=== What you are asked to do ===
Check each line of the data, and copy those where "hotmail" appears.

Stored entries
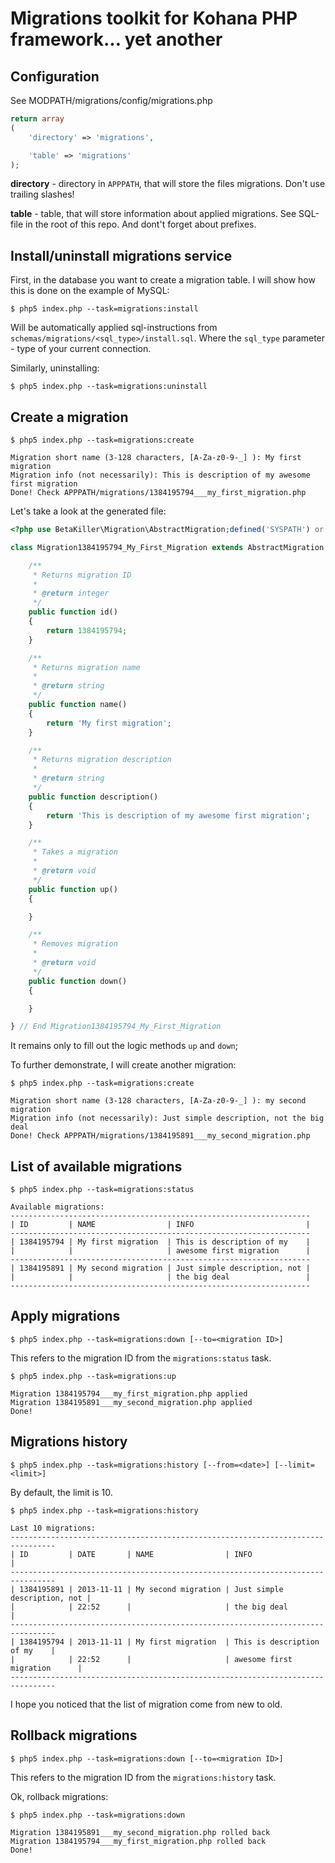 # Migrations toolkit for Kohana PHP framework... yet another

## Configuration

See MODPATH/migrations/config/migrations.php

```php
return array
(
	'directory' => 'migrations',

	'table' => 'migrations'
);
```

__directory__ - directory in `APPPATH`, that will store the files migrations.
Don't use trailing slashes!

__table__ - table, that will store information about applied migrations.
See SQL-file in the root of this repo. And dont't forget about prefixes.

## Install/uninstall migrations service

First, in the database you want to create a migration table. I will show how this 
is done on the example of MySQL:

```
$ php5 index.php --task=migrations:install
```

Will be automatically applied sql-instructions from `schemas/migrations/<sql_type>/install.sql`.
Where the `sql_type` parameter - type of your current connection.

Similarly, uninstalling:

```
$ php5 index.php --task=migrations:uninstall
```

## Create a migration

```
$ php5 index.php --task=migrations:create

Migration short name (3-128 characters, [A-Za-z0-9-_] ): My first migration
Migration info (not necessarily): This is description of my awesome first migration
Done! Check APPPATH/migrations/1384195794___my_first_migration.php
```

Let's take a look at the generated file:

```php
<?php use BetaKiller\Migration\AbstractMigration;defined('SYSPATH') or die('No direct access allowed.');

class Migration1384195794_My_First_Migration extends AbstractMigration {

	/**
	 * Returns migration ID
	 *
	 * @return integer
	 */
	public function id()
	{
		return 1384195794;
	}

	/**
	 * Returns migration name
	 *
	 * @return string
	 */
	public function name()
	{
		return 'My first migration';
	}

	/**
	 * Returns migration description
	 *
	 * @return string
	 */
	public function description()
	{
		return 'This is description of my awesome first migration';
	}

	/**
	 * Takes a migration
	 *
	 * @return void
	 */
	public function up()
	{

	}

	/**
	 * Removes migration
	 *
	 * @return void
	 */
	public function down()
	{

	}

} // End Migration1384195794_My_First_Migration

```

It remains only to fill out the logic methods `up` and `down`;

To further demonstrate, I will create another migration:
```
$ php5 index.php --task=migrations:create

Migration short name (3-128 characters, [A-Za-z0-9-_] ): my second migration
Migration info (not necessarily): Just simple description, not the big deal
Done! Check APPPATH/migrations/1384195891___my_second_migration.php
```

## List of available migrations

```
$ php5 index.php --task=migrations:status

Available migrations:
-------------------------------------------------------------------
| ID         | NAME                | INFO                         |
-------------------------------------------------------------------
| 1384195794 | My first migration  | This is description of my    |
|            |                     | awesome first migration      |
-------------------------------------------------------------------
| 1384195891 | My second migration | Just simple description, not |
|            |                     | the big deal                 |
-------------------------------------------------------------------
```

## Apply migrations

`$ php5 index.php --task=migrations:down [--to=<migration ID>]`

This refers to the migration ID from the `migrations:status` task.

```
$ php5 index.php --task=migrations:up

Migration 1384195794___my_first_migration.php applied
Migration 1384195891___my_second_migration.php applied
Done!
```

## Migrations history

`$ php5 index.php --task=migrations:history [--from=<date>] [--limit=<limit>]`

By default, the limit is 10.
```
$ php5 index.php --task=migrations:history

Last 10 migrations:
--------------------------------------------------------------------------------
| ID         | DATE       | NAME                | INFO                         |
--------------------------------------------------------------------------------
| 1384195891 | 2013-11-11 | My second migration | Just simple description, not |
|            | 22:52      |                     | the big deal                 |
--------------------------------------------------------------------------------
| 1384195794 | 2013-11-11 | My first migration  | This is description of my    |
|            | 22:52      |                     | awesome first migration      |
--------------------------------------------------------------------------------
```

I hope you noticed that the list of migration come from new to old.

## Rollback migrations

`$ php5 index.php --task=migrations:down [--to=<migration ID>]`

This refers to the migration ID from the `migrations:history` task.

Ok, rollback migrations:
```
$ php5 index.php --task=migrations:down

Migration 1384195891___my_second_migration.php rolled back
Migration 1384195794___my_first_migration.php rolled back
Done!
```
...
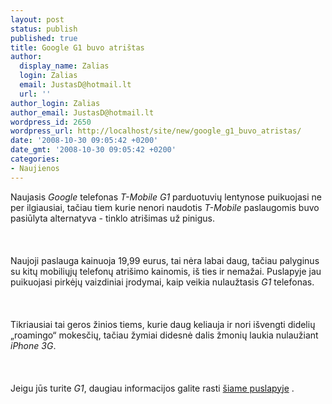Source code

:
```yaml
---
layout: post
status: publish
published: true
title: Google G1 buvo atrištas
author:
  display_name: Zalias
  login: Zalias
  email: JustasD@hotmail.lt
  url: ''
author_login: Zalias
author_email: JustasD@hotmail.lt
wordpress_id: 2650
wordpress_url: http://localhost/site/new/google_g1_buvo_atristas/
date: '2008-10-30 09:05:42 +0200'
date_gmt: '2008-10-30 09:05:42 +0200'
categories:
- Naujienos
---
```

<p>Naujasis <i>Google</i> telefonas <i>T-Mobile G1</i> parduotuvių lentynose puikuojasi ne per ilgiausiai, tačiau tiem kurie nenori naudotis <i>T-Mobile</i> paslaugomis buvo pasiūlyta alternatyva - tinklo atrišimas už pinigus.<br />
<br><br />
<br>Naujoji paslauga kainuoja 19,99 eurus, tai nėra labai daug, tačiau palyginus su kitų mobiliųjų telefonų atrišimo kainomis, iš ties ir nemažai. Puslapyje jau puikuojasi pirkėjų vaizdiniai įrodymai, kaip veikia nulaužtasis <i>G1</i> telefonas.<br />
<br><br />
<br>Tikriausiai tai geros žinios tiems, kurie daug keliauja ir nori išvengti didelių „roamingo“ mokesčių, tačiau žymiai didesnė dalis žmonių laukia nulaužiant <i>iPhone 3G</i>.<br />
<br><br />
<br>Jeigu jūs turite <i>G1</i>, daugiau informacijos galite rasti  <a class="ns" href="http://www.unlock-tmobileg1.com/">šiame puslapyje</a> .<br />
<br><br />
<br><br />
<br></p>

=== Answer to the problem ===
  email: JustasD@hotmail.lt
author_email: JustasD@hotmail.lt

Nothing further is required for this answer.